0%

Python print UTF8 encoded string

Printing the English string “Hello, World!” is simple, but if you want to print the Chinese string “你好, 世界” you may encounter coding problems.

SyntaxError

❌ If no encoding is specified in the Python file, an error will occur during execution :

1
2
#!/usr/bin/python
print "你好,世界";

The above program execution output is :

1
2
File "test.py", line 2
SyntaxError: Non-ASCII character '\xe4' in file test.py on line 2, but no encoding declared; see http://www.python.org/peps/pep-0263.html for details

Solution

The default encoding format in Python is ASCII, which does not print Chinese characters correctly when the encoding format is not modified.

✔️ The solution is to just add # -*- coding: UTF-8 -*- or # coding=utf-8 at the beginning of the file.

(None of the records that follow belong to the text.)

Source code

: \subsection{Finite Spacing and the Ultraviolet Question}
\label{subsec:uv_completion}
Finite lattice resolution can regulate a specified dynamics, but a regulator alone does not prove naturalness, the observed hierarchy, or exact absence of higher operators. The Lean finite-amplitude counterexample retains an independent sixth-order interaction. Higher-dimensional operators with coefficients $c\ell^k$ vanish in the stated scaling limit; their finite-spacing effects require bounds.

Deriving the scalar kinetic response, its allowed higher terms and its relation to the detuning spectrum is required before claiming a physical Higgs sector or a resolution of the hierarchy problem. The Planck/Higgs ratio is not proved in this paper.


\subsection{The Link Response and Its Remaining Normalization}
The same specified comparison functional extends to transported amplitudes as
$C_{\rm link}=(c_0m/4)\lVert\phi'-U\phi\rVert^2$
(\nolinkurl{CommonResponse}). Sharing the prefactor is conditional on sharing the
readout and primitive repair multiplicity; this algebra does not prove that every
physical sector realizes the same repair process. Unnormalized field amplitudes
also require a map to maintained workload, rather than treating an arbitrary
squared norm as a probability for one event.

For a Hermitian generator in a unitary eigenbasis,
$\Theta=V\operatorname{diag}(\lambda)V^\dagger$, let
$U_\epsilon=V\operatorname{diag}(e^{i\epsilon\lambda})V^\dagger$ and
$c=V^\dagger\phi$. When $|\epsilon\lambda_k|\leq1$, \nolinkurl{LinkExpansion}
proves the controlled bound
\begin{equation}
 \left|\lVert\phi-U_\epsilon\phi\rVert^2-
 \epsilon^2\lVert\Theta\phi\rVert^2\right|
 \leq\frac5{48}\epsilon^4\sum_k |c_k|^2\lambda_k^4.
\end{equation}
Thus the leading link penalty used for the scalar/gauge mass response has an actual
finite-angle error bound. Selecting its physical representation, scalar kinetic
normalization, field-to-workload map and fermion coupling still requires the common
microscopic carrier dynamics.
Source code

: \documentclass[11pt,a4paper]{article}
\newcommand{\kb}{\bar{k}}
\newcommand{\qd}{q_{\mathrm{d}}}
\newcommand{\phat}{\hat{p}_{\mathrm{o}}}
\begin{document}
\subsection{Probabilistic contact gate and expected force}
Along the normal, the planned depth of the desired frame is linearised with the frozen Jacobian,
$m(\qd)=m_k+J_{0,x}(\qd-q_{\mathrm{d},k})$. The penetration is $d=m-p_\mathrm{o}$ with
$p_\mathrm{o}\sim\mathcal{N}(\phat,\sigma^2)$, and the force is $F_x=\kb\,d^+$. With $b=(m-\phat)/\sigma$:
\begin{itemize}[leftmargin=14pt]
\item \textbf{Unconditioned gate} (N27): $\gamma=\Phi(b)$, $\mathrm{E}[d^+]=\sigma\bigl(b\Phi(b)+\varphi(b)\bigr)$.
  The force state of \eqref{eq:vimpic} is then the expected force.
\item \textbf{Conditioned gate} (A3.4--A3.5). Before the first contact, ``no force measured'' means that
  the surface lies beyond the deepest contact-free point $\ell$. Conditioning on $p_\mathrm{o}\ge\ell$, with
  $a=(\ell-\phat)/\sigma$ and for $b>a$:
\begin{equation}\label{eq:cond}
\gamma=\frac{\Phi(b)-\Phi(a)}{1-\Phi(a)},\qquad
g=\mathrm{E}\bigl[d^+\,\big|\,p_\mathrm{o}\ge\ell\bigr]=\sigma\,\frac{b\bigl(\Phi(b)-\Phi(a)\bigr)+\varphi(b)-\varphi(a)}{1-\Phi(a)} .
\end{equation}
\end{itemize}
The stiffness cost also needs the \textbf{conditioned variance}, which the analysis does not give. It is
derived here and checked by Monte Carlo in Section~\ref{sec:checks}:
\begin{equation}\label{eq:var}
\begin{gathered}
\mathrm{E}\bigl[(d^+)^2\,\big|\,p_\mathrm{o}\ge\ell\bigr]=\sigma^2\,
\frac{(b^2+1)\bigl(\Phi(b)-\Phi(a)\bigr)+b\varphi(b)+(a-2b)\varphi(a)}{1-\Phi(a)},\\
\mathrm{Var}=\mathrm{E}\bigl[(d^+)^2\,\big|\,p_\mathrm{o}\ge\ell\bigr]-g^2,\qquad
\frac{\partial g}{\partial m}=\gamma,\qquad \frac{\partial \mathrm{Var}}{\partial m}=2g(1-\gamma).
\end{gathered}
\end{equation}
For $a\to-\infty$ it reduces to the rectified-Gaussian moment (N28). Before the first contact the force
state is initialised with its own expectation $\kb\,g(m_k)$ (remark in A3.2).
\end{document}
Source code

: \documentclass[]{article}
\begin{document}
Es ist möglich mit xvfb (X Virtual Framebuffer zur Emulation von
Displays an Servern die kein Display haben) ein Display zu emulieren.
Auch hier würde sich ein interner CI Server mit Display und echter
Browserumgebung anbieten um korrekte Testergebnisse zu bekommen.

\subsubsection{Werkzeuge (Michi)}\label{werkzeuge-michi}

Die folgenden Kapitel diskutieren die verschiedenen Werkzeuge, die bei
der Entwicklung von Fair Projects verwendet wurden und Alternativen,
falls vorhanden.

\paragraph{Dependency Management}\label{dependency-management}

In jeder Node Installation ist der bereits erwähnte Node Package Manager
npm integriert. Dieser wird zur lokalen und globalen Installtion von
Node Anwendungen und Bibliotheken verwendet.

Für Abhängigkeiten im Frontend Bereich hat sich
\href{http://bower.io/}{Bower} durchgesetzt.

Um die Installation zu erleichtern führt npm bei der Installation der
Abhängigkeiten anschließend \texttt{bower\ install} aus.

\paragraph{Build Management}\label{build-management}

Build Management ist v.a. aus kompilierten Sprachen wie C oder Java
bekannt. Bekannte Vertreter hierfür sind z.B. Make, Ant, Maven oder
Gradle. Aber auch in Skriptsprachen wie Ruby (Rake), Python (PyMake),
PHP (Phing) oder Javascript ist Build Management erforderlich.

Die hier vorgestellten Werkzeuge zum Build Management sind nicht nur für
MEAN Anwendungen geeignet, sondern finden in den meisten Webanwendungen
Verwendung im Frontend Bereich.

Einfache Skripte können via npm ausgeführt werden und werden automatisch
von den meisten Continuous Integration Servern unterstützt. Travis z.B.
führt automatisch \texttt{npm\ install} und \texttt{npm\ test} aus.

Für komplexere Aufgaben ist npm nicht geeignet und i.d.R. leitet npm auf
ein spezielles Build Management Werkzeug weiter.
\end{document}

Note: There should be no spaces on both sides of the = of # coding=utf-8.

eg. (Python 2.0+)

1
2
3
4
#!/usr/bin/python
# -*- coding: UTF-8 -*-

print "你好,世界";

The above program execution output is :

1
你好,世界

Python3.X

Note: The Python3.X source file defaults to UTF-8 encoding, so you can parse Chinese normally without specifying UTF-8 encoding. 👌


Editor Settings

Note: If you use the editor, you also need to set the py file storage format to UTF-8, otherwise an error message similar to the following will appear:

1
2
SyntaxError: (unicode error) ‘utf-8’ codec can’t decode byte 0xc4 in position 0:
invalid continuation byte

📜 Pycharm setup steps:

  • Go to file > Settings and search for encoding in the input box.
  • Find Editor > File encodings and set IDE Encoding and Project Encoding to utf-8.